8 thoughts on “Basic Sound Processing with R

  1. VivekRmk on said:

    Hello Sam,

    I find your article very informative. However I am unclear at the point above the “plotting the tone” paragraph. Could you explain what kind of variable “snd” is?

    Thanks,
    Vivek

  2. Hi Vivek,
    actually that was a typo, rather than “snd” it should have been “s1”. The typo has now been fixed.

    Cheers,

    Sam

  3. Sean on said:

    Hey Sam,

    Great post. Say I want to change the dB reference pressure in the power spectrum. What would be the best way to do this?

    Thanks

    Sean

  4. In the examples above the reference pressure is implicitly 1. Let’s say that your reference pressure is refPress, your reference power will be refPow = refPress^2, then to change the reference pressure in the power spectrum you would use:

    plot(freqArray/1000, 10*log10(p/refPow), type='l', col='black', xlab='Frequency (kHz)', ylab='Power (dB)')
    
  5. Arjun Rajpal on said:

    Hi
    Actually I read about scipy.io.wave.read() function and was unclear about whether the array(snd in your case) is amplitude or sound pressure level.
    Because for it to be amplitude or sound pressure level it should have a unit.
    Your help will be appreciated.

    Thanks

  6. the snd array in the Python tutorial represents the amplitude (not the level) of the waveform. The unit of measurement is arbitrary. If you play out the WAV file the actual RMS level will depend on your equipment (soundcard, volume settings on your computer, speakers/headphones, etc…), so there is little point trying to attach an absolute measurement unit to the amplitude values of the waveform. If you calibrate your equipment (for example, using a SPL meter) you can map the amplitude values of the waveforms to a given output level of your equipment. Hope that helps!
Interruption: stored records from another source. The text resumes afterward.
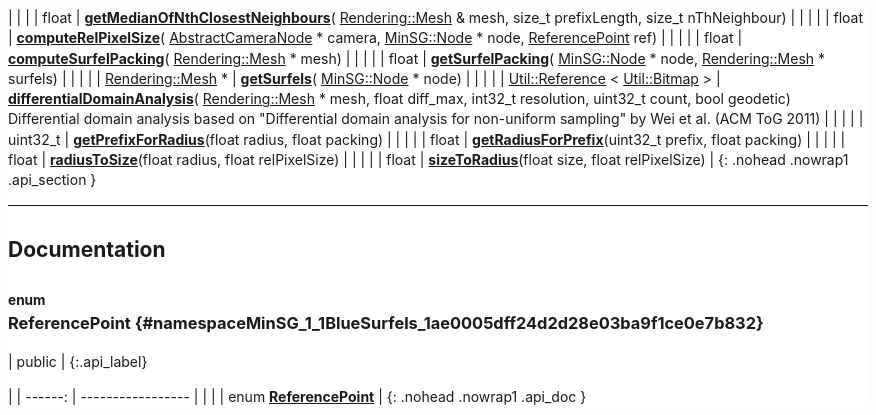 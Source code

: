 |  | |
| float | **[getMedianOfNthClosestNeighbours](#namespaceMinSG_1_1BlueSurfels_1a42755909b74e14f84856a836c4ea221c)**( [Rendering::Mesh](classRendering_1_1Mesh) & mesh, size_t prefixLength, size_t nThNeighbour) |
|  | |
| float | **[computeRelPixelSize](#namespaceMinSG_1_1BlueSurfels_1a402f91e1226a77df3b7fd913fbf5bce3)**( [AbstractCameraNode](classMinSG_1_1AbstractCameraNode) * camera,  [MinSG::Node](classMinSG_1_1Node) * node,  [ReferencePoint](namespaceMinSG_1_1BlueSurfels#namespaceMinSG_1_1BlueSurfels_1ae0005dff24d2d28e03ba9f1ce0e7b832)  ref) |
|  | |
| float | **[computeSurfelPacking](#namespaceMinSG_1_1BlueSurfels_1abb357761ddb53b27f7a20378cee0b461)**( [Rendering::Mesh](classRendering_1_1Mesh) * mesh) |
|  | |
| float | **[getSurfelPacking](#namespaceMinSG_1_1BlueSurfels_1a967f4c0279c60ef79c20b71ef37e64fd)**( [MinSG::Node](classMinSG_1_1Node) * node,  [Rendering::Mesh](classRendering_1_1Mesh) * surfels) |
|  | |
| [Rendering::Mesh](classRendering_1_1Mesh) * | **[getSurfels](#namespaceMinSG_1_1BlueSurfels_1a24345323e24e9f57cb0f2677540569b9)**( [MinSG::Node](classMinSG_1_1Node) * node) |
|  | |
| [Util::Reference](classUtil_1_1Reference) < [Util::Bitmap](classUtil_1_1Bitmap) > | **[differentialDomainAnalysis](#namespaceMinSG_1_1BlueSurfels_1a4a7a968840e853cf2228374b8ea25045)**( [Rendering::Mesh](classRendering_1_1Mesh) * mesh, float diff_max, int32_t resolution, uint32_t count, bool geodetic) <br/> Differential domain analysis based on "Differential domain analysis for non-uniform sampling" by Wei et al. (ACM ToG 2011) |
|  | |
| uint32_t | **[getPrefixForRadius](#namespaceMinSG_1_1BlueSurfels_1a37962540ba257ebe5722afd5b78d4426)**(float radius, float packing) |
|  | |
| float | **[getRadiusForPrefix](#namespaceMinSG_1_1BlueSurfels_1a753ba04014f0cc577996ee36093893fc)**(uint32_t prefix, float packing) |
|  | |
| float | **[radiusToSize](#namespaceMinSG_1_1BlueSurfels_1ad56bf3ee4a27fe1e989d952ed89d518f)**(float radius, float relPixelSize) |
|  | |
| float | **[sizeToRadius](#namespaceMinSG_1_1BlueSurfels_1ad92204af619ca6f09ef29f6446b4e129)**(float size, float relPixelSize) |
{: .nohead .nowrap1 .api_section }


-------------------------------------------------------------------

## Documentation

### <small>enum</small><br/> ReferencePoint {#namespaceMinSG_1_1BlueSurfels_1ae0005dff24d2d28e03ba9f1ce0e7b832}

| public |
{:.api_label}

|
| ------: | ----------------- |
|  |
| enum **[ReferencePoint](#namespaceMinSG_1_1BlueSurfels_1ae0005dff24d2d28e03ba9f1ce0e7b832)** |
{: .nohead .nowrap1 .api_doc }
  7. Arjun Rajpal on said:

    Hi
    First of all thanks for clearing that out.
    Also,
    In your code, you mention the array as having pressure values and while plotting you call it amplitude. Are they interchangeable? The two quantities- Pressure values and Amplitude are completely different.
    One more thing is there any method to get the array of Sound Pressure Level(dB).

    Thanks

  8. Sorry, I’m not a physicist or an engineer and I’m probably being sloppy with terminology. Amplitude is the change in atmospheric pressure caused by the sound wave:
    http://www.indiana.edu/~emusic/acoustics/amplitude.htm
    what you get in the snd array are the instantaneous amplitude values of the waveform (in arbitrary units). If you want the instantaneous intensity values (again in arbitrary units), just square the amplitude values. If you want the instantaneous level values in dB you take 20log10(p) which is equivalent to 10log10(I), where p is instantaneous pressure and I is instantaneous intensity. Note that these levels are in dB, but not in dB SPL because they are in arbitrary units (see my previous comment). Knowing the instantaneous levels is generally not very useful, if you want to get an idea of the loudness of a sound you should measure its RMS level over a period of time. Can I ask why you want to know the SPL? Are you trying to solve a specific problem, or just want to know more about sounds? There are lots of good tutorials on sound that explain these concepts, this one is pretty good:
    http://clas.mq.edu.au/speech/acoustics/basic_acoustics/basic_acoustics.html
    It may also be good to get a textbook if you want to know more. Hartmann’s book, Signals, Sound, and Sensation, which is cited in my blog post is a great reference.